> _WHAT TO DO_
Copy out the data exactly, leaving the pictures behind.
++++++++++++++++++++
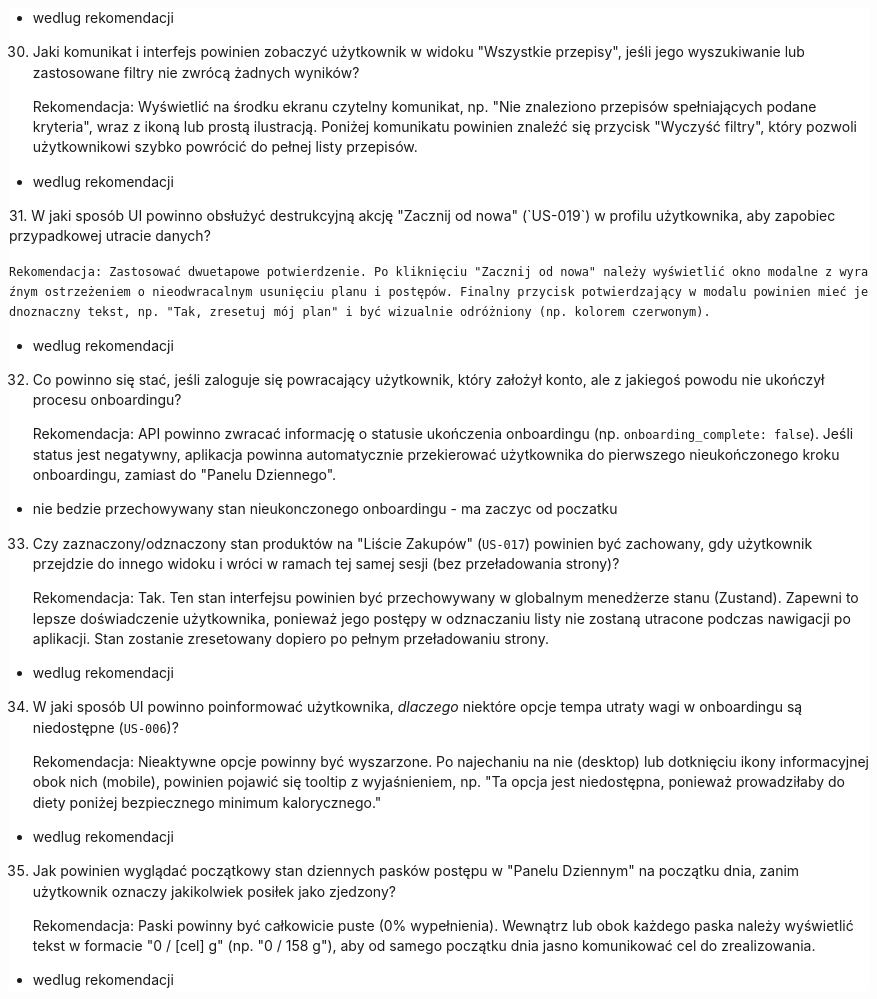 - wedlug rekomendacji

30. Jaki komunikat i interfejs powinien zobaczyć użytkownik w widoku "Wszystkie przepisy", jeśli jego wyszukiwanie lub zastosowane filtry nie zwrócą żadnych wyników?

    Rekomendacja: Wyświetlić na środku ekranu czytelny komunikat, np. "Nie znaleziono przepisów spełniających podane kryteria", wraz z ikoną lub prostą ilustracją. Poniżej komunikatu powinien znaleźć się przycisk "Wyczyść filtry", który pozwoli użytkownikowi szybko powrócić do pełnej listy przepisów.

- wedlug rekomendacji

<pytania>
31. W jaki sposób UI powinno obsłużyć destrukcyjną akcję "Zacznij od nowa" (`US-019`) w profilu użytkownika, aby zapobiec przypadkowej utracie danych?

    Rekomendacja: Zastosować dwuetapowe potwierdzenie. Po kliknięciu "Zacznij od nowa" należy wyświetlić okno modalne z wyraźnym ostrzeżeniem o nieodwracalnym usunięciu planu i postępów. Finalny przycisk potwierdzający w modalu powinien mieć jednoznaczny tekst, np. "Tak, zresetuj mój plan" i być wizualnie odróżniony (np. kolorem czerwonym).

- wedlug rekomendacji

32. Co powinno się stać, jeśli zaloguje się powracający użytkownik, który założył konto, ale z jakiegoś powodu nie ukończył procesu onboardingu?

    Rekomendacja: API powinno zwracać informację o statusie ukończenia onboardingu (np. `onboarding_complete: false`). Jeśli status jest negatywny, aplikacja powinna automatycznie przekierować użytkownika do pierwszego nieukończonego kroku onboardingu, zamiast do "Panelu Dziennego".

- nie bedzie przechowywany stan nieukonczonego onboardingu - ma zaczyc od poczatku

33. Czy zaznaczony/odznaczony stan produktów na "Liście Zakupów" (`US-017`) powinien być zachowany, gdy użytkownik przejdzie do innego widoku i wróci w ramach tej samej sesji (bez przeładowania strony)?

    Rekomendacja: Tak. Ten stan interfejsu powinien być przechowywany w globalnym menedżerze stanu (Zustand). Zapewni to lepsze doświadczenie użytkownika, ponieważ jego postępy w odznaczaniu listy nie zostaną utracone podczas nawigacji po aplikacji. Stan zostanie zresetowany dopiero po pełnym przeładowaniu strony.

- wedlug rekomendacji

34. W jaki sposób UI powinno poinformować użytkownika, _dlaczego_ niektóre opcje tempa utraty wagi w onboardingu są niedostępne (`US-006`)?

    Rekomendacja: Nieaktywne opcje powinny być wyszarzone. Po najechaniu na nie (desktop) lub dotknięciu ikony informacyjnej obok nich (mobile), powinien pojawić się tooltip z wyjaśnieniem, np. "Ta opcja jest niedostępna, ponieważ prowadziłaby do diety poniżej bezpiecznego minimum kalorycznego."

- wedlug rekomendacji

35. Jak powinien wyglądać początkowy stan dziennych pasków postępu w "Panelu Dziennym" na początku dnia, zanim użytkownik oznaczy jakikolwiek posiłek jako zjedzony?

    Rekomendacja: Paski powinny być całkowicie puste (0% wypełnienia). Wewnątrz lub obok każdego paska należy wyświetlić tekst w formacie "0 / [cel] g" (np. "0 / 158 g"), aby od samego początku dnia jasno komunikować cel do zrealizowania.

- wedlug rekomendacji
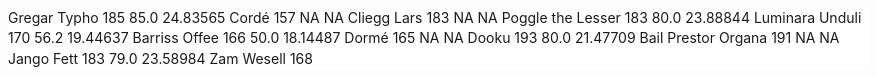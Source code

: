 </tr>
<tr>
<td style="text-align: left;">Gregar Typho</td>
<td style="text-align: right;">185</td>
<td style="text-align: right;">85.0</td>
<td style="text-align: right;">24.83565</td>
</tr>
<tr>
<td style="text-align: left;">Cordé</td>
<td style="text-align: right;">157</td>
<td style="text-align: right;">NA</td>
<td style="text-align: right;">NA</td>
</tr>
<tr>
<td style="text-align: left;">Cliegg Lars</td>
<td style="text-align: right;">183</td>
<td style="text-align: right;">NA</td>
<td style="text-align: right;">NA</td>
</tr>
<tr>
<td style="text-align: left;">Poggle the Lesser</td>
<td style="text-align: right;">183</td>
<td style="text-align: right;">80.0</td>
<td style="text-align: right;">23.88844</td>
</tr>
<tr>
<td style="text-align: left;">Luminara Unduli</td>
<td style="text-align: right;">170</td>
<td style="text-align: right;">56.2</td>
<td style="text-align: right;">19.44637</td>
</tr>
<tr>
<td style="text-align: left;">Barriss Offee</td>
<td style="text-align: right;">166</td>
<td style="text-align: right;">50.0</td>
<td style="text-align: right;">18.14487</td>
</tr>
<tr>
<td style="text-align: left;">Dormé</td>
<td style="text-align: right;">165</td>
<td style="text-align: right;">NA</td>
<td style="text-align: right;">NA</td>
</tr>
<tr>
<td style="text-align: left;">Dooku</td>
<td style="text-align: right;">193</td>
<td style="text-align: right;">80.0</td>
<td style="text-align: right;">21.47709</td>
</tr>
<tr>
<td style="text-align: left;">Bail Prestor Organa</td>
<td style="text-align: right;">191</td>
<td style="text-align: right;">NA</td>
<td style="text-align: right;">NA</td>
</tr>
<tr>
<td style="text-align: left;">Jango Fett</td>
<td style="text-align: right;">183</td>
<td style="text-align: right;">79.0</td>
<td style="text-align: right;">23.58984</td>
</tr>
<tr>
<td style="text-align: left;">Zam Wesell</td>
<td style="text-align: right;">168</td>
++++++++++++++++++++
> _OUTPUT FOR THIS TASK_
 - wedlug rekomendacji

30. Jaki komunikat i interfejs powinien zobaczyć użytkownik w widoku "Wszystkie przepisy", jeśli jego wyszukiwanie lub zastosowane filtry nie zwrócą żadnych wyników?

    Rekomendacja: Wyświetlić na środku ekranu czytelny komunikat, np. "Nie znaleziono przepisów spełniających podane kryteria", wraz z ikoną lub prostą ilustracją. Poniżej komunikatu powinien znaleźć się przycisk "Wyczyść filtry", który pozwoli użytkownikowi szybko powrócić do pełnej listy przepisów.

- wedlug rekomendacji

<pytania>
31. W jaki sposób UI powinno obsłużyć destrukcyjną akcję "Zacznij od nowa" (`US-019`) w profilu użytkownika, aby zapobiec przypadkowej utracie danych?

    Rekomendacja: Zastosować dwuetapowe potwierdzenie. Po kliknięciu "Zacznij od nowa" należy wyświetlić okno modalne z wyraźnym ostrzeżeniem o nieodwracalnym usunięciu planu i postępów. Finalny przycisk potwierdzający w modalu powinien mieć jednoznaczny tekst, np. "Tak, zresetuj mój plan" i być wizualnie odróżniony (np. kolorem czerwonym).

- wedlug rekomendacji

32. Co powinno się stać, jeśli zaloguje się powracający użytkownik, który założył konto, ale z jakiegoś powodu nie ukończył procesu onboardingu?

    Rekomendacja: API powinno zwracać informację o statusie ukończenia onboardingu (np. `onboarding_complete: false`). Jeśli status jest negatywny, aplikacja powinna automatycznie przekierować użytkownika do pierwszego nieukończonego kroku onboardingu, zamiast do "Panelu Dziennego".

- nie bedzie przechowywany stan nieukonczonego onboardingu - ma zaczyc od poczatku

33. Czy zaznaczony/odznaczony stan produktów na "Liście Zakupów" (`US-017`) powinien być zachowany, gdy użytkownik przejdzie do innego widoku i wróci w ramach tej samej sesji (bez przeładowania strony)?

    Rekomendacja: Tak. Ten stan interfejsu powinien być przechowywany w globalnym menedżerze stanu (Zustand). Zapewni to lepsze doświadczenie użytkownika, ponieważ jego postępy w odznaczaniu listy nie zostaną utracone podczas nawigacji po aplikacji. Stan zostanie zresetowany dopiero po pełnym przeładowaniu strony.

- wedlug rekomendacji

34. W jaki sposób UI powinno poinformować użytkownika, _dlaczego_ niektóre opcje tempa utraty wagi w onboardingu są niedostępne (`US-006`)?

    Rekomendacja: Nieaktywne opcje powinny być wyszarzone. Po najechaniu na nie (desktop) lub dotknięciu ikony informacyjnej obok nich (mobile), powinien pojawić się tooltip z wyjaśnieniem, np. "Ta opcja jest niedostępna, ponieważ prowadziłaby do diety poniżej bezpiecznego minimum kalorycznego."

- wedlug rekomendacji

35. Jak powinien wyglądać początkowy stan dziennych pasków postępu w "Panelu Dziennym" na początku dnia, zanim użytkownik oznaczy jakikolwiek posiłek jako zjedzony?

    Rekomendacja: Paski powinny być całkowicie puste (0% wypełnienia). Wewnątrz lub obok każdego paska należy wyświetlić tekst w formacie "0 / [cel] g" (np. "0 / 158 g"), aby od samego początku dnia jasno komunikować cel do zrealizowania.

- wedlug rekomendacji
Source code

: </tr>
<tr>
<td style="text-align: left;">Gregar Typho</td>
<td style="text-align: right;">185</td>
<td style="text-align: right;">85.0</td>
<td style="text-align: right;">24.83565</td>
</tr>
<tr>
<td style="text-align: left;">Cordé</td>
<td style="text-align: right;">157</td>
<td style="text-align: right;">NA</td>
<td style="text-align: right;">NA</td>
</tr>
<tr>
<td style="text-align: left;">Cliegg Lars</td>
<td style="text-align: right;">183</td>
<td style="text-align: right;">NA</td>
<td style="text-align: right;">NA</td>
</tr>
<tr>
<td style="text-align: left;">Poggle the Lesser</td>
<td style="text-align: right;">183</td>
<td style="text-align: right;">80.0</td>
<td style="text-align: right;">23.88844</td>
</tr>
<tr>
<td style="text-align: left;">Luminara Unduli</td>
<td style="text-align: right;">170</td>
<td style="text-align: right;">56.2</td>
<td style="text-align: right;">19.44637</td>
</tr>
<tr>
<td style="text-align: left;">Barriss Offee</td>
<td style="text-align: right;">166</td>
<td style="text-align: right;">50.0</td>
<td style="text-align: right;">18.14487</td>
</tr>
<tr>
<td style="text-align: left;">Dormé</td>
<td style="text-align: right;">165</td>
<td style="text-align: right;">NA</td>
<td style="text-align: right;">NA</td>
</tr>
<tr>
<td style="text-align: left;">Dooku</td>
<td style="text-align: right;">193</td>
<td style="text-align: right;">80.0</td>
<td style="text-align: right;">21.47709</td>
</tr>
<tr>
<td style="text-align: left;">Bail Prestor Organa</td>
<td style="text-align: right;">191</td>
<td style="text-align: right;">NA</td>
<td style="text-align: right;">NA</td>
</tr>
<tr>
<td style="text-align: left;">Jango Fett</td>
<td style="text-align: right;">183</td>
<td style="text-align: right;">79.0</td>
<td style="text-align: right;">23.58984</td>
</tr>
<tr>
<td style="text-align: left;">Zam Wesell</td>
<td style="text-align: right;">168</td>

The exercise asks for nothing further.